▶ **PROBLEM REQUIREMENTS**: In the records that follow, find each line with the word "Spring" and copy it.

▶ **EXTRACTED INFORMATION**:

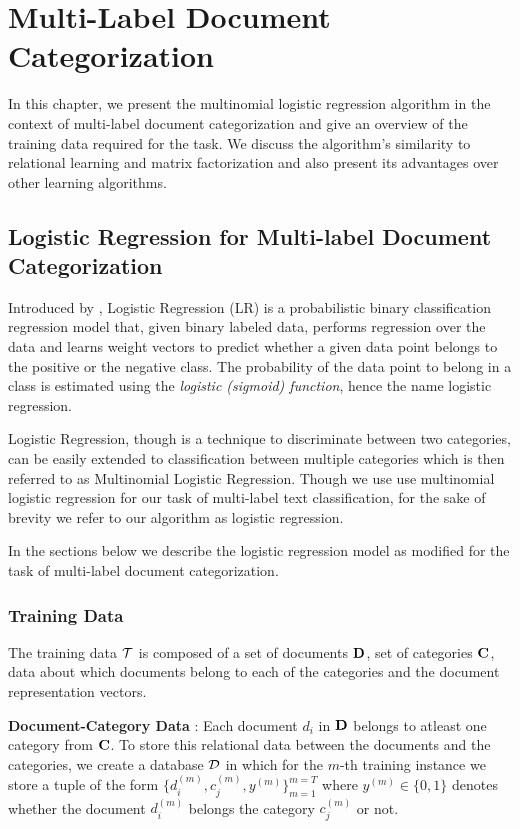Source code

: \chapter{Multi-Label Document Categorization}
\label{chapter:mltextcat}
In this chapter, we present the multinomial logistic regression algorithm in the context of multi-label document categorization and give an overview of the training data required for the task. We discuss the algorithm's similarity to relational learning and matrix factorization and also present its advantages over other learning algorithms.

\section{Logistic Regression for Multi-label Document Categorization}
\label{sec:lrtc}
Introduced by \citet{hosmer1989applied}, Logistic Regression (LR) is a probabilistic binary classification regression model that, given binary labeled data, performs regression over the data and learns weight vectors to predict whether a given data point belongs to the positive or the negative class. 
The probability of the data point to belong in a class is estimated using the \emph{logistic (sigmoid) function}, hence the name logistic regression.

Logistic Regression, though is a technique to discriminate between two categories, can be easily extended to classification between multiple categories which is then referred to as Multinomial Logistic Regression. 
Though we use use multinomial logistic regression for our task of multi-label text classification, for the sake of brevity we refer to our algorithm as logistic regression.

In the sections below we describe the logistic regression model as modified for the task of multi-label document categorization.

\subsection{Training Data}
\label{sec:trdata_lr}
The training data $\mathcal{T}$ is composed of a set of documents $\mathbf{D}$, set of categories $\mathbf{C}$, data about which documents belong to each of the categories and the document representation vectors.

\textbf{Document-Category Data} : 
Each document $d_{i}$ in $\mathbf{D}$ belongs to atleast one category from $\mathbf{C}$. To store this relational data between the documents and the categories, we create a database $\mathcal{D}$ in which for the $m$-th training instance we store a tuple of the form $\{ d^{(m)}_{i}, c^{(m)}_{j}, y^{(m)}\}^{m=T}_{m=1}$ where $y^{(m)} \in \{0, 1\}$ denotes whether the document $d^{(m)}_{i}$ belongs the category $c^{(m)}_{j}$ or not. 

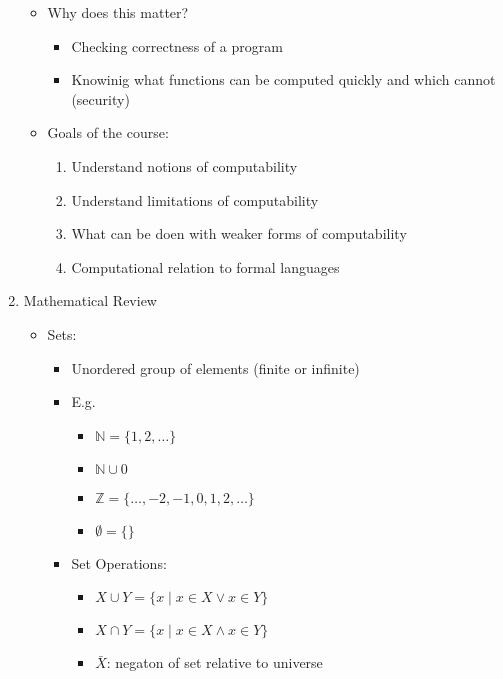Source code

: \documentclass[12pt]{article}
\begin{document}
\begin{enumerate}
\begin{itemize}
\begin{enumerate}
            \end{enumerate}
            \item Why does this matter?
            \begin{itemize}
                \item Checking correctness of a program
                \item Knowinig what functions can be computed quickly and which cannot (security)
            \end{itemize}
            \item Goals of the course:
            \begin{enumerate}
                \item Understand notions of computability
                \item Understand limitations of computability
                \item What can be doen with weaker forms of computability
                \item Computational relation to formal languages
            \end{enumerate}
        \end{itemize}
        \item Mathematical Review
        \begin{itemize}
            \item Sets:
            \begin{itemize}
                \item Unordered group of elements (finite or infinite)
                \item E.g.
                \begin{itemize}
                    \item $\mathbb{N} = \{1, 2, \ldots\}$
                    \item $\mathbb{N} \cup {0}$
                    \item $\mathbb{Z} = \{\ldots, -2, -1, 0, 1, 2, \ldots\}$
                    \item $\emptyset = \{\}$
                \end{itemize}
                \item Set Operations:
                \begin{itemize}
                    \item $X \cup Y = \{x \mid x \in X \lor x \in Y\}$
                    \item $X \cap Y = \{x \mid x \in X \land x \in Y\}$
                    \item $\bar{X}$: negaton of set relative to universe

\end{itemize}
\end{itemize}
\end{itemize}
\end{enumerate}
\end{document}
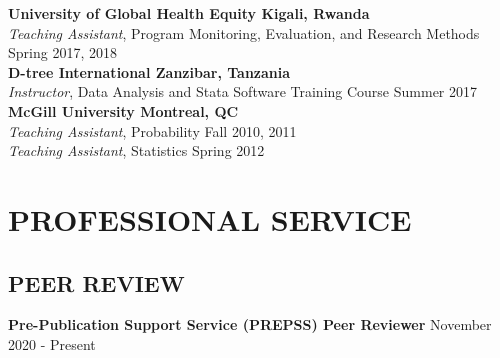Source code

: \documentclass[12pt]{article}
\begin{document}
\textbf{University of Global Health Equity \hfill \hfill Kigali, Rwanda} \\
\textit{Teaching Assistant}, Program Monitoring, Evaluation, and Research Methods  \hfill \hfill Spring 2017, 2018 \\

\textbf{D-tree International \hfill \hfill Zanzibar, Tanzania}\\
\textit{Instructor}, Data Analysis and Stata Software Training Course \hfill \hfill Summer 2017  \\

\textbf{McGill University \hfill \hfill Montreal, QC}\\
\textit{Teaching Assistant}, Probability \hfill \hfill Fall 2010, 2011 \\
\textit{Teaching Assistant}, Statistics \hfill \hfill Spring 2012 

%

\section*{\textbf{{\large P}{ROFESSIONAL} {\large S}{ERVICE}}}


\subsection*{\textbf{PEER REVIEW}}

\textbf{Pre-Publication Support Service (PREPSS) Peer Reviewer} \hfill \hfill November 2020 - Present\\
\end{document}
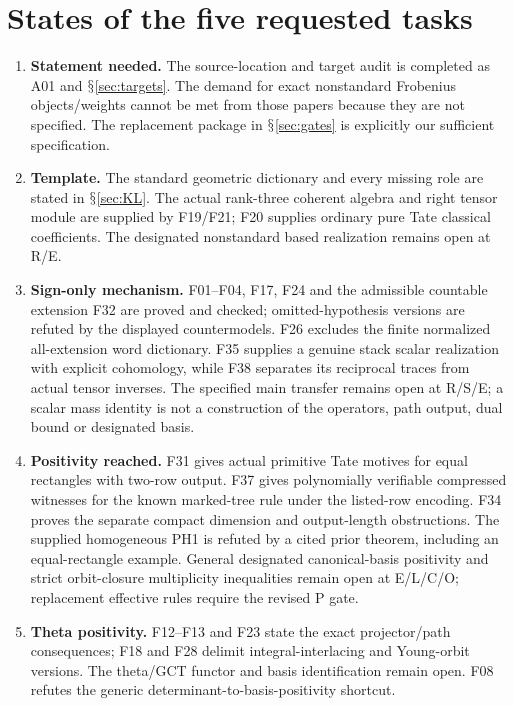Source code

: \documentclass[11pt,a4paper]{article}
\renewcommand{\S}{\ensuremath{\mathsection}}
\theoremstyle{named}\newtheorem{finding}{Finding}[section]
\theoremstyle{definition}\newtheorem{definition}[finding]{Definition}
\theoremstyle{remark}\newtheorem{remark}[finding]{Remark}
\begin{document}
\section{States of the five requested tasks}
\begin{enumerate}
\item \textbf{Statement needed.} The source-location and target audit is completed as A01 and \S\ref{sec:targets}. The demand for exact nonstandard Frobenius objects/weights cannot be met from those papers because they are not specified. The replacement package in \S\ref{sec:gates} is explicitly our sufficient specification.
\item \textbf{Template.} The standard geometric dictionary and every missing role are stated in \S\ref{sec:KL}. The actual rank-three coherent algebra and right tensor module are supplied by F19/F21; F20 supplies ordinary pure Tate classical coefficients. The designated nonstandard based realization remains open at R/E.
\item \textbf{Sign-only mechanism.} F01--F04, F17, F24 and the admissible countable extension F32 are proved and checked; omitted-hypothesis versions are refuted by the displayed countermodels. F26 excludes the finite normalized all-extension word dictionary. F35 supplies a genuine stack scalar realization with explicit cohomology, while F38 separates its reciprocal traces from actual tensor inverses. The specified main transfer remains open at R/S/E; a scalar mass identity is not a construction of the operators, path output, dual bound or designated basis.
\item \textbf{Positivity reached.} F31 gives actual primitive Tate motives for equal rectangles with two-row output. F37 gives polynomially verifiable compressed witnesses for the known marked-tree rule under the listed-row encoding. F34 proves the separate compact dimension and output-length obstructions. The supplied homogeneous PH1 is refuted by a cited prior theorem, including an equal-rectangle example. General designated canonical-basis positivity and strict orbit-closure multiplicity inequalities remain open at E/L/C/O; replacement effective rules require the revised P gate.
\item \textbf{Theta positivity.} F12--F13 and F23 state the exact projector/path consequences; F18 and F28 delimit integral-interlacing and Young-orbit versions. The theta/GCT functor and basis identification remain open. F08 refutes the generic determinant-to-basis-positivity shortcut.
\end{enumerate}
\end{document}
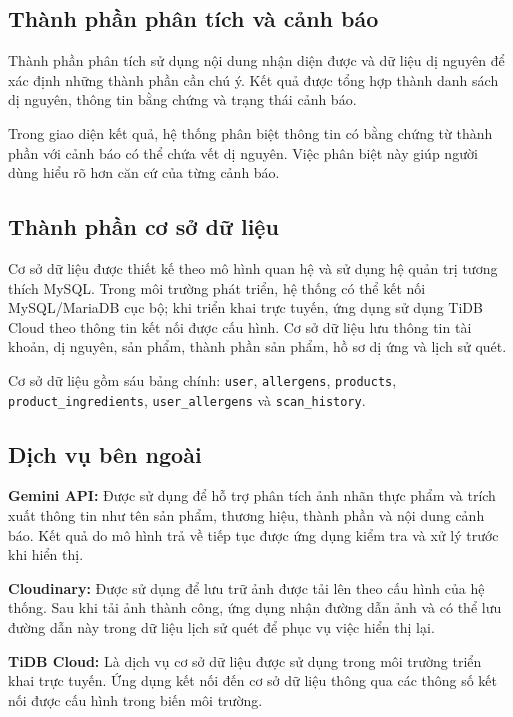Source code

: \subsection{Thành phần phân tích và cảnh báo}

Thành phần phân tích sử dụng nội dung nhận diện được và dữ liệu dị nguyên để xác định những thành phần cần chú ý. Kết quả được tổng hợp thành danh sách dị nguyên, thông tin bằng chứng và trạng thái cảnh báo.

Trong giao diện kết quả, hệ thống phân biệt thông tin có bằng chứng từ thành phần với cảnh báo có thể chứa vết dị nguyên. Việc phân biệt này giúp người dùng hiểu rõ hơn căn cứ của từng cảnh báo.

\subsection{Thành phần cơ sở dữ liệu}

Cơ sở dữ liệu được thiết kế theo mô hình quan hệ và sử dụng hệ quản trị tương thích MySQL. Trong môi trường phát triển, hệ thống có thể kết nối MySQL/MariaDB cục bộ; khi triển khai trực tuyến, ứng dụng sử dụng TiDB Cloud theo thông tin kết nối được cấu hình. Cơ sở dữ liệu lưu thông tin tài khoản, dị nguyên, sản phẩm, thành phần sản phẩm, hồ sơ dị ứng và lịch sử quét.

Cơ sở dữ liệu gồm sáu bảng chính: \texttt{user}, \texttt{allergens}, \texttt{products}, \texttt{product\_ingredients}, \texttt{user\_allergens} và \texttt{scan\_history}.

\subsection{Dịch vụ bên ngoài}

\textbf{Gemini API:} Được sử dụng để hỗ trợ phân tích ảnh nhãn thực phẩm và trích xuất thông tin như tên sản phẩm, thương hiệu, thành phần và nội dung cảnh báo. Kết quả do mô hình trả về tiếp tục được ứng dụng kiểm tra và xử lý trước khi hiển thị.

\textbf{Cloudinary:} Được sử dụng để lưu trữ ảnh được tải lên theo cấu hình của hệ thống. Sau khi tải ảnh thành công, ứng dụng nhận đường dẫn ảnh và có thể lưu đường dẫn này trong dữ liệu lịch sử quét để phục vụ việc hiển thị lại.

\textbf{TiDB Cloud:} Là dịch vụ cơ sở dữ liệu được sử dụng trong môi trường triển khai trực tuyến. Ứng dụng kết nối đến cơ sở dữ liệu thông qua các thông số kết nối được cấu hình trong biến môi trường.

▶ **OUTPUT BELOW**:
\textit{Teaching Assistant}, Program Monitoring, Evaluation, and Research Methods  \hfill \hfill Spring 2017, 2018 \\
\textit{Teaching Assistant}, Statistics \hfill \hfill Spring 2012 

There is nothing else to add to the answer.